Hydrogen is a great source of fuel because of the energy realeased when it bonds with oxygen to make water. Unfortunately this means that there is prescious little hydrogen floating around that is not bonded with water. Infact as then mean speed of hydrogen is greater than the escape velocity of Earth I imagin all unbonded hydrogen disappears fairly quickly into space. To aquire hydrogen you break up water, however this takes exactly the same amount of energy it gives out when you use it as a fuel. So while you can use it to fuel your car some power station somewhere has still had to generate the electricity to break up the water to start with. It all comes back to fusion and solar power, in the future (long time away) I imagine that domestic power will come from solar, whilst industry and public facilities will be powered by a grid like we currently have with fusion reactors. In the short time its nuclear or fossil fuels.
geothermal and nuclear power are the cheapest ways to do it (cheapest economically, cheapest in enviromental footprint, etc...) then nuclear waste has either got to go somewhere or be fused.......
geothermal is by no means a solution for everyone, or indeed many people. Though I agree when it is possible its a good solution.
What we need is a product that burns like gasoline in a gasoline engine but isn't gasoline. Hemp IIRC can produce such a thing. And no, please, not diesel. Sooty expensive engines.
You can burn anything organic pretty muchif you try hard enough, though they all give off carbon dioxide. Petrol is acutally a fairly simple hydrocarbon that burns quite well, I believe its all the additives that cause the real problems.

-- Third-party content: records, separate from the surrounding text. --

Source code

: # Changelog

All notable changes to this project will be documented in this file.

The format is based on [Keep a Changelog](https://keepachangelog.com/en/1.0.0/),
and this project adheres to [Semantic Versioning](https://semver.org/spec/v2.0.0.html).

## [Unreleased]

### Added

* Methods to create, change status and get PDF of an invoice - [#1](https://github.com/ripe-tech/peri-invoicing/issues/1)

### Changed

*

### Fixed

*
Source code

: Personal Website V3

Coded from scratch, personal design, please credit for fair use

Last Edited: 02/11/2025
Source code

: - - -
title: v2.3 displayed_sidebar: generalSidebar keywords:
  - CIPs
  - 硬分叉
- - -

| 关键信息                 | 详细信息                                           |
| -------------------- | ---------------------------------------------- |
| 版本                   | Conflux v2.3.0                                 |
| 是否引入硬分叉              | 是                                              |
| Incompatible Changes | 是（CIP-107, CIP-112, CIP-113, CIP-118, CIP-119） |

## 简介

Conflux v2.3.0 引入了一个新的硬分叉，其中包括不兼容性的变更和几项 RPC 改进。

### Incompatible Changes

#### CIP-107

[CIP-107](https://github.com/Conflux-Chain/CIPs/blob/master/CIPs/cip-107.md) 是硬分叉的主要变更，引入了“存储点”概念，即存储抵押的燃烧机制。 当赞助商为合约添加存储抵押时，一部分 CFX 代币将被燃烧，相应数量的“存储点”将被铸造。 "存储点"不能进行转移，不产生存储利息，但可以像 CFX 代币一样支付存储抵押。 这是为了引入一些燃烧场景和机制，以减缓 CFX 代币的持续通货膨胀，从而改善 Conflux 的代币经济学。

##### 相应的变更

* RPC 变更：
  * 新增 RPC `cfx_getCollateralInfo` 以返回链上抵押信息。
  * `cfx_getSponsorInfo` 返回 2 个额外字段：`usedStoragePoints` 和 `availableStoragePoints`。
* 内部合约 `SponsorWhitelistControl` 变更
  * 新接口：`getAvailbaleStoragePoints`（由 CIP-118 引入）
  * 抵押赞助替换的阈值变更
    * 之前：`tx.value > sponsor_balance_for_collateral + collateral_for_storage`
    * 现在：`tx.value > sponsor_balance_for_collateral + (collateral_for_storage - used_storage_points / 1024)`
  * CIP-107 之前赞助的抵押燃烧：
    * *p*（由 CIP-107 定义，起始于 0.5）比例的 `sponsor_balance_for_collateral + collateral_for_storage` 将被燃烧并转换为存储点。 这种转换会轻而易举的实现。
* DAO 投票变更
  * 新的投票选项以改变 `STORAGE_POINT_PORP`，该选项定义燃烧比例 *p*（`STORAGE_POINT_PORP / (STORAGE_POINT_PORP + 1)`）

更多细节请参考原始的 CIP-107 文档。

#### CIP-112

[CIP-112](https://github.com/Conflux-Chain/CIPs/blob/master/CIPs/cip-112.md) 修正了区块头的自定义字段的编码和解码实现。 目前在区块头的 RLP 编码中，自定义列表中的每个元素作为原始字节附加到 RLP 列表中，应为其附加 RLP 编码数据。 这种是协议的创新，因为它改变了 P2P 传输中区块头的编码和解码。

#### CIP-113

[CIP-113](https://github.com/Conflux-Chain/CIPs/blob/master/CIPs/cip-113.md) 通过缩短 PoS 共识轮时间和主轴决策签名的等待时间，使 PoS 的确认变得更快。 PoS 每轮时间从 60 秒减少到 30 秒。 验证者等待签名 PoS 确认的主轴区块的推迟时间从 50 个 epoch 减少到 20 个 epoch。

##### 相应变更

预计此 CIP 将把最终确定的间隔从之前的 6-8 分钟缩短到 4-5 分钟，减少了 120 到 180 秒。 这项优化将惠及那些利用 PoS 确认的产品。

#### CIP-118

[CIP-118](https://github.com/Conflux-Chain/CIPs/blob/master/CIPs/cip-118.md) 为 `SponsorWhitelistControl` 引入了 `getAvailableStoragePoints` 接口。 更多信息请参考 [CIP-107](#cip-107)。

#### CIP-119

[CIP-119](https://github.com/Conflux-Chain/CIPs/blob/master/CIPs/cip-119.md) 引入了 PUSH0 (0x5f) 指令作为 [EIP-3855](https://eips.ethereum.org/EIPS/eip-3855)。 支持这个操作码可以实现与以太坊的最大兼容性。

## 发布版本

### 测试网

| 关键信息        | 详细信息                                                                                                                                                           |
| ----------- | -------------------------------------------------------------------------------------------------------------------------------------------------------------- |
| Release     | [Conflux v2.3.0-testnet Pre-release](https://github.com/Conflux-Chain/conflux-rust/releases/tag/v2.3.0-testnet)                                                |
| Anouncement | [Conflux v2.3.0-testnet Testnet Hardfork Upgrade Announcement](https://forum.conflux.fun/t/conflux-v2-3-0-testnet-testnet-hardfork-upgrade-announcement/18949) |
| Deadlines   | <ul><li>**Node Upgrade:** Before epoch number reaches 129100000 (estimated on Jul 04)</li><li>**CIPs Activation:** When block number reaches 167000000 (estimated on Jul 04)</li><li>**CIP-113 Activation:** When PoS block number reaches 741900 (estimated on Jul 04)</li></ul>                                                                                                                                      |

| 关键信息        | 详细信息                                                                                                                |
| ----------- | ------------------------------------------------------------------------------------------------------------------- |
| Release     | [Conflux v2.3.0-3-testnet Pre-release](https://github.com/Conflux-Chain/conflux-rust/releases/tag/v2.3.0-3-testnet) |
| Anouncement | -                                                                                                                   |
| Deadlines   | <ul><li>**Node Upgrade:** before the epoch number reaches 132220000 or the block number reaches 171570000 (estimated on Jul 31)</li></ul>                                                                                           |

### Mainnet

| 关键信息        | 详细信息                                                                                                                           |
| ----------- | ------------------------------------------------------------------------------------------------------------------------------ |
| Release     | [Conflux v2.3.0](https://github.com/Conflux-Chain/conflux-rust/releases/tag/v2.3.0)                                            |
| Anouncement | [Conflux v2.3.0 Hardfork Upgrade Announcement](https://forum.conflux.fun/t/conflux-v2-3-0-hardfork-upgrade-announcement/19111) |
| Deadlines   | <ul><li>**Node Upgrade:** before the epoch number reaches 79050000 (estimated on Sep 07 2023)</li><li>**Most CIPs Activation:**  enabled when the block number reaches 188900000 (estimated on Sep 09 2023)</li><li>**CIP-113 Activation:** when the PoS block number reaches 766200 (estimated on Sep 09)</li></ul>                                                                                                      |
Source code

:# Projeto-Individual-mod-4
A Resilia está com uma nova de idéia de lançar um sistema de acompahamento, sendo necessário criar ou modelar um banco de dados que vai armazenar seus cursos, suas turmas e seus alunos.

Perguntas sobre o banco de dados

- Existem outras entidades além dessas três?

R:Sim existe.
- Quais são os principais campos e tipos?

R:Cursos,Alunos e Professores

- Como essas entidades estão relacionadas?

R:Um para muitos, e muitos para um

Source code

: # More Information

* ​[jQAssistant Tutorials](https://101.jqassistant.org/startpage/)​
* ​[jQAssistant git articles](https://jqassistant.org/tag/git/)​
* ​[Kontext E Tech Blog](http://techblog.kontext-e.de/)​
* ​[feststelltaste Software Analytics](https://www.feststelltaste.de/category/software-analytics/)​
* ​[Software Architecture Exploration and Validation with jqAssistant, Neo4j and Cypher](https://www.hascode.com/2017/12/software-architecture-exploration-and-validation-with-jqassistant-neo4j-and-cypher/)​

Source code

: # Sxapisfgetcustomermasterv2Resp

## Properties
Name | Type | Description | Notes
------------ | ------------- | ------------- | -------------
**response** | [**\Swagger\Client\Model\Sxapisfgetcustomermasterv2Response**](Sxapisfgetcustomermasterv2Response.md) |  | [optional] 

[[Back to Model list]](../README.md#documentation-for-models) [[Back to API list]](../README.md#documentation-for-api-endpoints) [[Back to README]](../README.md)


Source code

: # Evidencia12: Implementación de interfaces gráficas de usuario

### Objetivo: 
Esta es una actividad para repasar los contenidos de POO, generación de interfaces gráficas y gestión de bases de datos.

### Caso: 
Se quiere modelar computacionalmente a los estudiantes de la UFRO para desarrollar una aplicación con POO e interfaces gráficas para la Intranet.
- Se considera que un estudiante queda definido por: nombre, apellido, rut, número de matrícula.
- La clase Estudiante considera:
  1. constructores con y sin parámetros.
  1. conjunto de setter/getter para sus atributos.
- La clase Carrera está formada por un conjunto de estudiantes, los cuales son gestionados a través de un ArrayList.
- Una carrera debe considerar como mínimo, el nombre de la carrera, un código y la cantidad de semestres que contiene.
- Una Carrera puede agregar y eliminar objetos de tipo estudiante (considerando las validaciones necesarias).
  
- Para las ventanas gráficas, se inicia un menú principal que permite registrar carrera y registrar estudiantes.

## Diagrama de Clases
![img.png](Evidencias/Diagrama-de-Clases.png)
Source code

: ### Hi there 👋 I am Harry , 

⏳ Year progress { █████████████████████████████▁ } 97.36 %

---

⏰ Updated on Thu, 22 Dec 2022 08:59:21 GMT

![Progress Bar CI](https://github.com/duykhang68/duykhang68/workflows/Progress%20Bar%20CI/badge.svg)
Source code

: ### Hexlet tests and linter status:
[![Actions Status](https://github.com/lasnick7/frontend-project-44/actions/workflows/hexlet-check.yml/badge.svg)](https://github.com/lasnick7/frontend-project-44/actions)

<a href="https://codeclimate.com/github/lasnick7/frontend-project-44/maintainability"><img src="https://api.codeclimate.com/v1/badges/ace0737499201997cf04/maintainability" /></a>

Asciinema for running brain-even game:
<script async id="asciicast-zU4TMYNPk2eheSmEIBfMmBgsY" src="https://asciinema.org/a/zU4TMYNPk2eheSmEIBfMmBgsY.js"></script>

Well, I actually thought of one possible problem with the hydrogen car. If they are produced (which will probably happen), what if there is an increase in storms. I don't mean just regular storms. Huge storms that we can't even imagine. With tornadoes 10 times greater than ever seen before. Just a thought tho.
Im not sure I get your drift? Are you talking about ruptured fuel tanks? If so its not like petrol is exactly unreactive. A gas fuel tank would be built with a weak point that in the case of dangerous streeses would ruptur in a controlled manner and allow the gas to vent. Either in a brief jet of flame or preferably evacuate the gas quickly as dfiffuse it rapidly into the atmosphere.